From the data below, repeat exactly the lines from the line with "over par on a hole." to the line with "in a standard", both included.

[Stored data]
--------------------------------------------------
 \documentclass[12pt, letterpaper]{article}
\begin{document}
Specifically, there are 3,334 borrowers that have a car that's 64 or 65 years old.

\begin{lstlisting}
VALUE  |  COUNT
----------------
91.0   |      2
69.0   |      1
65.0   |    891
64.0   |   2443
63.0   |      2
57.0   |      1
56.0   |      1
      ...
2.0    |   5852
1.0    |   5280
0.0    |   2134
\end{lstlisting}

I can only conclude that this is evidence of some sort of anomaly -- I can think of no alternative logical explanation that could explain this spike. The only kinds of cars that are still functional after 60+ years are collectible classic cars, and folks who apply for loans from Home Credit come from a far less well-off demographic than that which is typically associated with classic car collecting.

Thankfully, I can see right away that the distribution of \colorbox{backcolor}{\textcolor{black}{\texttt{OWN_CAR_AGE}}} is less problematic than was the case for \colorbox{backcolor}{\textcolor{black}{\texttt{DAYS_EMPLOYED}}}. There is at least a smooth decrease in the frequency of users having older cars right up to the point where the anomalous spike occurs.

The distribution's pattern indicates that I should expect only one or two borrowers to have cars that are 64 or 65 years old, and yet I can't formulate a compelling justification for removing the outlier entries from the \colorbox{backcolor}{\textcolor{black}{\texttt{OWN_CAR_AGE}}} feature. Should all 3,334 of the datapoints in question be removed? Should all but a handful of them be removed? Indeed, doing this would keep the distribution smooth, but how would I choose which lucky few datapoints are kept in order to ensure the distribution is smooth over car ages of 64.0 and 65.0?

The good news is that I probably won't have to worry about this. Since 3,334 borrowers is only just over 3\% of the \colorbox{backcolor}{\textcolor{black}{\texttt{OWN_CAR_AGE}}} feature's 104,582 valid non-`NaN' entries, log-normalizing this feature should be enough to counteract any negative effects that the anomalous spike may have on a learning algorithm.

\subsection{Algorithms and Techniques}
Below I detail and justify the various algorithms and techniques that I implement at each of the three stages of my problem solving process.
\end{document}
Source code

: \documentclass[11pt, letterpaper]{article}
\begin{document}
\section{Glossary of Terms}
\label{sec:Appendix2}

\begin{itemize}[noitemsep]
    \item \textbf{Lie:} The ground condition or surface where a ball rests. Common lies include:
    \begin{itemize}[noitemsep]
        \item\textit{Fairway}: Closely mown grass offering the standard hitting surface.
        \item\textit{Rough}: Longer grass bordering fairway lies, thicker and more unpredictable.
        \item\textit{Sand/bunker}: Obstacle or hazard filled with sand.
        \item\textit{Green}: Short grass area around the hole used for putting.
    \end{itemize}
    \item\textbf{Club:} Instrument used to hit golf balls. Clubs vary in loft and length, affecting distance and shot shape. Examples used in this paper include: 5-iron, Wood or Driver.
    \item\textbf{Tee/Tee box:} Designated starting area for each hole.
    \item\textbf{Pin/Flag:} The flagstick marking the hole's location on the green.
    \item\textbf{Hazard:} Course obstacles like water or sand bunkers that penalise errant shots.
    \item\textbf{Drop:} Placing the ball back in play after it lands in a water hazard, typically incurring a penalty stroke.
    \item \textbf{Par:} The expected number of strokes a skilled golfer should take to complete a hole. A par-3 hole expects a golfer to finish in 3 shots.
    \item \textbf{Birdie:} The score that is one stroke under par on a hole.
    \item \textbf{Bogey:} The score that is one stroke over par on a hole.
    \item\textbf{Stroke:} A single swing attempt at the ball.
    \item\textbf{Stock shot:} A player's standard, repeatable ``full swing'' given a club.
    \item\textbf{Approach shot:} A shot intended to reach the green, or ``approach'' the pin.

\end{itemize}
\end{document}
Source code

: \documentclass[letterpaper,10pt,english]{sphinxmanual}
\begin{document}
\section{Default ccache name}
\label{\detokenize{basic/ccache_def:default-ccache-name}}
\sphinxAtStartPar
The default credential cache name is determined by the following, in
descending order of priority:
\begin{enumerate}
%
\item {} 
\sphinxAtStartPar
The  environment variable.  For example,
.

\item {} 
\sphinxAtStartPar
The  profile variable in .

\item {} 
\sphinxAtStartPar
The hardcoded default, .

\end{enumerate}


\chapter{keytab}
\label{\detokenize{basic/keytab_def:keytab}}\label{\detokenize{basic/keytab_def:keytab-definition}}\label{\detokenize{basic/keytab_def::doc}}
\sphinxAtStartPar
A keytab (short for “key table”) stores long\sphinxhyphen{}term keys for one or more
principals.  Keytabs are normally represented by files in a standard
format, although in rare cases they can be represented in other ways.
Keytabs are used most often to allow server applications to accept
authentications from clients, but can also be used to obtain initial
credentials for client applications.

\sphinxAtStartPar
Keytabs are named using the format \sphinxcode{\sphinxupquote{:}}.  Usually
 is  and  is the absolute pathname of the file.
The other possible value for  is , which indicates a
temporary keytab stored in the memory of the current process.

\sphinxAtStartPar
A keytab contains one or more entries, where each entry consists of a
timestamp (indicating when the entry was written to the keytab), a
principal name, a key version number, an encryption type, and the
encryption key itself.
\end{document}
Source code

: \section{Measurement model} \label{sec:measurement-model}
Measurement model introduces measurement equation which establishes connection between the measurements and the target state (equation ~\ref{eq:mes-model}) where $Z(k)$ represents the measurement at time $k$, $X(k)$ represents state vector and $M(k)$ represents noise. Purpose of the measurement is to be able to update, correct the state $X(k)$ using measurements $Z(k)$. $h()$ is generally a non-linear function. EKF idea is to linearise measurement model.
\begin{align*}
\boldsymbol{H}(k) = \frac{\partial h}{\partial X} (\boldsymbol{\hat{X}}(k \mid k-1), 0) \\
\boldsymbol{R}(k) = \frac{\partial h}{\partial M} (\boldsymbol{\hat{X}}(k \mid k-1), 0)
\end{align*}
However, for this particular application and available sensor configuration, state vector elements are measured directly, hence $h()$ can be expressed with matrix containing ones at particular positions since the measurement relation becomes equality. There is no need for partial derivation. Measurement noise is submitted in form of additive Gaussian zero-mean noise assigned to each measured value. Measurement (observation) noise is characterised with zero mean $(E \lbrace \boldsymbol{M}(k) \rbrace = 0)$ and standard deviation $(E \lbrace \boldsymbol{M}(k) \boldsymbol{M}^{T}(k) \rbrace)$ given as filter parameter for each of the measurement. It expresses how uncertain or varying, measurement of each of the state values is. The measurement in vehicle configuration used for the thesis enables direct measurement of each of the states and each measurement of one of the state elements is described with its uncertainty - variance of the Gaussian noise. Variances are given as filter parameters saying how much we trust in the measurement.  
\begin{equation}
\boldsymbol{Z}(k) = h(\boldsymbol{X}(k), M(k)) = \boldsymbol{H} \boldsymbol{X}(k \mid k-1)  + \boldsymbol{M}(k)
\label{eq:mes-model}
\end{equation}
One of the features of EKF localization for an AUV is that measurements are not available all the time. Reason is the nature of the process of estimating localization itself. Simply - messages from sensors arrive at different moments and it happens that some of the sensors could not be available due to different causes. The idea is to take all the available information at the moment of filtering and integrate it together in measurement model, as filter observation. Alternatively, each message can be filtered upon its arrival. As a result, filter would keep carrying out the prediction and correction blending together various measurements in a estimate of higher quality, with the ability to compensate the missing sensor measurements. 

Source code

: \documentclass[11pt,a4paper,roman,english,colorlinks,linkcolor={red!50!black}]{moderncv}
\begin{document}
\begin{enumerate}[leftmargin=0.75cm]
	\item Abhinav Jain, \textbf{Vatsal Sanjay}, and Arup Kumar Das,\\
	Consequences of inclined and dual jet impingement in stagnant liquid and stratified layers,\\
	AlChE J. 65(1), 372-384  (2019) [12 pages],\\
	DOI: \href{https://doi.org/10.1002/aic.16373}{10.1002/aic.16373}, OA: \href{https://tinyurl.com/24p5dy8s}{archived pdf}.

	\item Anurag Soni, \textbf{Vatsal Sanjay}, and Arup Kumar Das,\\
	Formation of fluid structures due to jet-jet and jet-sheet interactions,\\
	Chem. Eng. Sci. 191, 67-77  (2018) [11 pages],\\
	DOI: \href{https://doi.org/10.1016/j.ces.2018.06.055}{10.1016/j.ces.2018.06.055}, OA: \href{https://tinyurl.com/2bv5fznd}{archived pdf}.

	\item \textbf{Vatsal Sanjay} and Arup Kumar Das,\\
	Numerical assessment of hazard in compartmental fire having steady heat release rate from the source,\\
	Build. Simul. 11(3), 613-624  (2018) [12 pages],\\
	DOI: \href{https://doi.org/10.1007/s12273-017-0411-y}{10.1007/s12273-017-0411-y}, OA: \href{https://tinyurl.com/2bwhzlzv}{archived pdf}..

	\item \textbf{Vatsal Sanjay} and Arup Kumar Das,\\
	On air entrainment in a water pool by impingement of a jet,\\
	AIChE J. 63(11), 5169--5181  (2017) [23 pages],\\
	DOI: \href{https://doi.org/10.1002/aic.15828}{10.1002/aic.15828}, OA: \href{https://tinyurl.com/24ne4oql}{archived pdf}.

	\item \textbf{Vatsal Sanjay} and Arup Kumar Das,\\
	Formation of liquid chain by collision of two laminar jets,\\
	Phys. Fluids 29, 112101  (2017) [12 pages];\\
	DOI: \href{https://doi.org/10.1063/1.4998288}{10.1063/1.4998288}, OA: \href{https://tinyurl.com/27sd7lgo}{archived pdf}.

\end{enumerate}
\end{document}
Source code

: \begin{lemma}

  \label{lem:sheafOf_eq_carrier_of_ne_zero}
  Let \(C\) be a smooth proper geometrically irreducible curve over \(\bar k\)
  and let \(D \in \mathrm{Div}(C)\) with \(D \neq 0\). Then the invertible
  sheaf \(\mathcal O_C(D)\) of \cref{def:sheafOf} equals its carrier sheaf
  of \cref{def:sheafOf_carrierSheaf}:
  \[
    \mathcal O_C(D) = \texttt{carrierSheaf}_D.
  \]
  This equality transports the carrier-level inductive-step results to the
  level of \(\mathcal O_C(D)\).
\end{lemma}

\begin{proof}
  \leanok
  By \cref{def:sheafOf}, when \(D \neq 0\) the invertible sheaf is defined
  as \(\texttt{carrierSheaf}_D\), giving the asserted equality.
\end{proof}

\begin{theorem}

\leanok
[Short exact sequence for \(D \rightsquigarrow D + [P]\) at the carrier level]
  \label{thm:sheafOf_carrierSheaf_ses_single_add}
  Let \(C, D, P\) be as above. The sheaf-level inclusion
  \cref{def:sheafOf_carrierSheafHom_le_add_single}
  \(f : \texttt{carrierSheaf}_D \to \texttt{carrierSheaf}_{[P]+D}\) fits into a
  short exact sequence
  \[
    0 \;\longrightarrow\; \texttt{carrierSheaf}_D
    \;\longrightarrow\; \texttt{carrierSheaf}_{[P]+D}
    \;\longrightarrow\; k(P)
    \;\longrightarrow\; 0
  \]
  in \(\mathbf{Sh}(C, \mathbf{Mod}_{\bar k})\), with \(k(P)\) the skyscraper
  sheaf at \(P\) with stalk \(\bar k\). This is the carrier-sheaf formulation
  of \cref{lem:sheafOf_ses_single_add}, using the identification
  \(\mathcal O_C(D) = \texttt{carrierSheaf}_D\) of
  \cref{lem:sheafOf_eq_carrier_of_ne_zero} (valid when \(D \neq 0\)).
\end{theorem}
--------------------------------------------------
Result for this task:
    \item \textbf{Bogey:} The score that is one stroke over par on a hole.
    \item\textbf{Stroke:} A single swing attempt at the ball.
    \item\textbf{Stock shot:} A player's standard, repeatable ``full swing'' given a club.
    \item\textbf{Approach shot:} A shot intended to reach the green, or ``approach'' the pin.

\end{itemize}
\end{document}
Source code

: \documentclass[letterpaper,10pt,english]{sphinxmanual}
\begin{document}
\section{Default ccache name}
\label{\detokenize{basic/ccache_def:default-ccache-name}}
\sphinxAtStartPar
The default credential cache name is determined by the following, in
descending order of priority:
\begin{enumerate}
%
\item {} 
\sphinxAtStartPar
The  environment variable.  For example,
.

\item {} 
\sphinxAtStartPar
The  profile variable in .

\item {} 
\sphinxAtStartPar
The hardcoded default, .

\end{enumerate}


\chapter{keytab}
\label{\detokenize{basic/keytab_def:keytab}}\label{\detokenize{basic/keytab_def:keytab-definition}}\label{\detokenize{basic/keytab_def::doc}}
\sphinxAtStartPar
A keytab (short for “key table”) stores long\sphinxhyphen{}term keys for one or more
principals.  Keytabs are normally represented by files in a standard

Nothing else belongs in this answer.